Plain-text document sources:

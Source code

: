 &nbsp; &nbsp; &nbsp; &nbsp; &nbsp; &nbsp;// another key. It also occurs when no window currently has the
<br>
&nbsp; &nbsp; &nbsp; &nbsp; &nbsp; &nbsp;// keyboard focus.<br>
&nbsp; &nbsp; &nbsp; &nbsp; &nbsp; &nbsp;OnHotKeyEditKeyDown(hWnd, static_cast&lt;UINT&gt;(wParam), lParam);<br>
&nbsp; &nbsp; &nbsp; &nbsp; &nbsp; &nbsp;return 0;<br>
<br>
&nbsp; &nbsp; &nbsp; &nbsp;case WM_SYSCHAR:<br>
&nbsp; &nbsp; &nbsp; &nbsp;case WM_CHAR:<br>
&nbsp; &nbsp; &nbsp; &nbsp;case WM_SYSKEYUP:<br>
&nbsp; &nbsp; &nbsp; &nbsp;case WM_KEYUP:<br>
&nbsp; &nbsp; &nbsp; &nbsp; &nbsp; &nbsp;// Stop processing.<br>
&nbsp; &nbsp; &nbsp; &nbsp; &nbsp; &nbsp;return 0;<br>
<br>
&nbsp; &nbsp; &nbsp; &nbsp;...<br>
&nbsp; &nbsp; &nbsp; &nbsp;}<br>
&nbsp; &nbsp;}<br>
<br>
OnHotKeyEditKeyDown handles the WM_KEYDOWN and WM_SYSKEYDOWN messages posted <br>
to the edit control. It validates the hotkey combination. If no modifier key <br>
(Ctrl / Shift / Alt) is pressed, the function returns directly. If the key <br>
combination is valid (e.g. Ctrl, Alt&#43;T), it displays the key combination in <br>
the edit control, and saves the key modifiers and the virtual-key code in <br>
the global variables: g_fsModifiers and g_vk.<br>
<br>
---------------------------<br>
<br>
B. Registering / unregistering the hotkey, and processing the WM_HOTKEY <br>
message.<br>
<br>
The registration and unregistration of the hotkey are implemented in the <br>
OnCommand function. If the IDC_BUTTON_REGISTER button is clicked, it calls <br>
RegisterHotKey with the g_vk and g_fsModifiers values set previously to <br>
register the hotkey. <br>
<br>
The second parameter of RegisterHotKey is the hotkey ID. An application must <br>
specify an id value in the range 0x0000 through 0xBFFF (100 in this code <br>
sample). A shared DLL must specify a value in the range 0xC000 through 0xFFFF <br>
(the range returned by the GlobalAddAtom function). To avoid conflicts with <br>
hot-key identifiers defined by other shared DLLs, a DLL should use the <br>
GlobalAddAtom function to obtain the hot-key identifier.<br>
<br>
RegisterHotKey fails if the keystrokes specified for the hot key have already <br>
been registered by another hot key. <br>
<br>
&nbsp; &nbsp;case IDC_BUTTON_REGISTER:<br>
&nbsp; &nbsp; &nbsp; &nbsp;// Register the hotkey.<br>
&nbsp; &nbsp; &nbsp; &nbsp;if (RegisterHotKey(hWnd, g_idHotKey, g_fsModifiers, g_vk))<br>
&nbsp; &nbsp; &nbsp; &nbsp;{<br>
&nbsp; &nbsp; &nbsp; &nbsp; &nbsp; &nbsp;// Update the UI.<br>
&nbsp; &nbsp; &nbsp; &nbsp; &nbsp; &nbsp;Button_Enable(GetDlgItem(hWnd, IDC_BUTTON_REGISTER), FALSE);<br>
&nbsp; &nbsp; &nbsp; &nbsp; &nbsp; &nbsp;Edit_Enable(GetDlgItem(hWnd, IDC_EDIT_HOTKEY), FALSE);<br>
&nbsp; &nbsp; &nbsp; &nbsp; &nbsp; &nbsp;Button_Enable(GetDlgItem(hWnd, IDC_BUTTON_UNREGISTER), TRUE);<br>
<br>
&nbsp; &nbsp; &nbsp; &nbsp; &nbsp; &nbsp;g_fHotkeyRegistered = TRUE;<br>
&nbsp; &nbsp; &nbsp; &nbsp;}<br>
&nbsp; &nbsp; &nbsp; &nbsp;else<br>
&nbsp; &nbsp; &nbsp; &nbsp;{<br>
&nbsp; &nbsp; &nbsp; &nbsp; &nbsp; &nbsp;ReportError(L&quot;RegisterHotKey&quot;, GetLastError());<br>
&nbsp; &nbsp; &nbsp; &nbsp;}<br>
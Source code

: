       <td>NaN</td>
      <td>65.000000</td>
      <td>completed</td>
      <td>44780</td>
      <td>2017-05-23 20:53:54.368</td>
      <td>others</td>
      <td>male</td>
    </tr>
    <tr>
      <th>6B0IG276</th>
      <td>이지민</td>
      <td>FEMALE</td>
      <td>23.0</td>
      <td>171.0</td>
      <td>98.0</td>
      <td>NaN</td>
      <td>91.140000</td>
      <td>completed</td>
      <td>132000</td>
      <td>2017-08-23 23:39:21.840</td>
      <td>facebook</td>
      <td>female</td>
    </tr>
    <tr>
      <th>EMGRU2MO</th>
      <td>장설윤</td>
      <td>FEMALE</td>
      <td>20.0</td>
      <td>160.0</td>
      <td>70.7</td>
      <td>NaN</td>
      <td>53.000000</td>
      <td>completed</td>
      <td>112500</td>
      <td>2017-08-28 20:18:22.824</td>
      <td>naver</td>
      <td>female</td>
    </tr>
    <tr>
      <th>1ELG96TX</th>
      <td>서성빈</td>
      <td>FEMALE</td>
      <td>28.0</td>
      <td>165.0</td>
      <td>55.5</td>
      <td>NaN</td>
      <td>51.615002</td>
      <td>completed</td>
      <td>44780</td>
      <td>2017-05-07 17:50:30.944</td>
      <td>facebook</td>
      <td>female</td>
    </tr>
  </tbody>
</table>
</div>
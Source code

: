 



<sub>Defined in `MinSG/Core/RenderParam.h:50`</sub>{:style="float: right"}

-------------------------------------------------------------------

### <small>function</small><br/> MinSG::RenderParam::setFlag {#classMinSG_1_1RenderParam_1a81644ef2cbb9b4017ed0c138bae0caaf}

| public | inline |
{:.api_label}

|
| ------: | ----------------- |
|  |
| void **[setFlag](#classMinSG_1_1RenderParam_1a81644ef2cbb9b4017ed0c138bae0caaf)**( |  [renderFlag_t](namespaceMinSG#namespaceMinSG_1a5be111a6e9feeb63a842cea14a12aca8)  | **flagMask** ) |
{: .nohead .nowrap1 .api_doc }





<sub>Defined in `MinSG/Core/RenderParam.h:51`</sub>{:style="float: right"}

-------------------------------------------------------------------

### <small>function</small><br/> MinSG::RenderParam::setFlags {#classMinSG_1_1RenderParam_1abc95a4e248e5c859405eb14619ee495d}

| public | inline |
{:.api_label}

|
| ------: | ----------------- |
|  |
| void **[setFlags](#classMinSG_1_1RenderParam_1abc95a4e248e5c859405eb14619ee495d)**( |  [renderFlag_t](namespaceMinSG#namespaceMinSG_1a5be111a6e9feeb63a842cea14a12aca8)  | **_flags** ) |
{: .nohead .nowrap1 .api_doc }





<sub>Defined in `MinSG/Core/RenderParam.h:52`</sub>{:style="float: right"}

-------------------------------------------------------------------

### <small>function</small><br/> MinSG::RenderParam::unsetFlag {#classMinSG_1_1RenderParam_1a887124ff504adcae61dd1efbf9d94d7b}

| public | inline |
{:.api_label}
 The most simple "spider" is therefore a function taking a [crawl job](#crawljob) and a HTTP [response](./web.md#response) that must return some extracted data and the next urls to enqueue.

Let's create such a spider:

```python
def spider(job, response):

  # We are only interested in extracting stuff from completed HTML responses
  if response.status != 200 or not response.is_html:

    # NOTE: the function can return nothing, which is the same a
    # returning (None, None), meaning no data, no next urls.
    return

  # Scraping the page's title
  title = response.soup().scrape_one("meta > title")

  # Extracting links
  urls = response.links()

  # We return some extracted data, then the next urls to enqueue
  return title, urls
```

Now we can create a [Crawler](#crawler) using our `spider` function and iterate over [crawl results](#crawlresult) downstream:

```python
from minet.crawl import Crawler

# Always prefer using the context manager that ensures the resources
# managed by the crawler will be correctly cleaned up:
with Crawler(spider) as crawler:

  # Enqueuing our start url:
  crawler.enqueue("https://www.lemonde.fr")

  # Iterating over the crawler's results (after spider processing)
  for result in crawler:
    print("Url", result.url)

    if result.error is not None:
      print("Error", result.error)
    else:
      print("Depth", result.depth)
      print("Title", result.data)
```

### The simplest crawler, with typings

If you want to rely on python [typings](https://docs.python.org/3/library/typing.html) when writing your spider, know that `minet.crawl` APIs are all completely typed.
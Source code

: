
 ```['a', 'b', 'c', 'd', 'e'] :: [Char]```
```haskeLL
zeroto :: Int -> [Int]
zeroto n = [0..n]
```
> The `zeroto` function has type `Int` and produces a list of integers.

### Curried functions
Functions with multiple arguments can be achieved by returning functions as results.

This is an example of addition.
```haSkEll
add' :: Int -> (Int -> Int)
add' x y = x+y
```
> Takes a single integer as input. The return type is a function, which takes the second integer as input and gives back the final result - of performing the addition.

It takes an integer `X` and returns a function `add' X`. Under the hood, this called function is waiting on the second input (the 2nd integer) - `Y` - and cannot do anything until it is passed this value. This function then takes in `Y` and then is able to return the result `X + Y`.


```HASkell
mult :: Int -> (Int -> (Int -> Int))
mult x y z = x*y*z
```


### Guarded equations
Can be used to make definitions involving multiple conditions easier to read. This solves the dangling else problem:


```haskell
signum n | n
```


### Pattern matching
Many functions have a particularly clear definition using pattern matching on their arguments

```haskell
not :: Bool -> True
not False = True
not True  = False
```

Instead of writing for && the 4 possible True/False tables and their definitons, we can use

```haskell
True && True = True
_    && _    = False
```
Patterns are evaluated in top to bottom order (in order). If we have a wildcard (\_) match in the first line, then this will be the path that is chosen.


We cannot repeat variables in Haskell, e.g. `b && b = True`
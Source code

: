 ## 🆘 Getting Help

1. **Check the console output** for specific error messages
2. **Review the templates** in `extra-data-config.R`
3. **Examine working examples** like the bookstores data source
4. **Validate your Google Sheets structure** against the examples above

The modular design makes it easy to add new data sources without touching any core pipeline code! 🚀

**TASK BRIEF:** Wherever the string "must" appears in the entries, copy that line.

**ANSWER SECTION:**
The second parameter of RegisterHotKey is the hotkey ID. An application must <br>
sample). A shared DLL must specify a value in the range 0xC000 through 0xFFFF <br>
 The most simple "spider" is therefore a function taking a [crawl job](#crawljob) and a HTTP [response](./web.md#response) that must return some extracted data and the next urls to enqueue.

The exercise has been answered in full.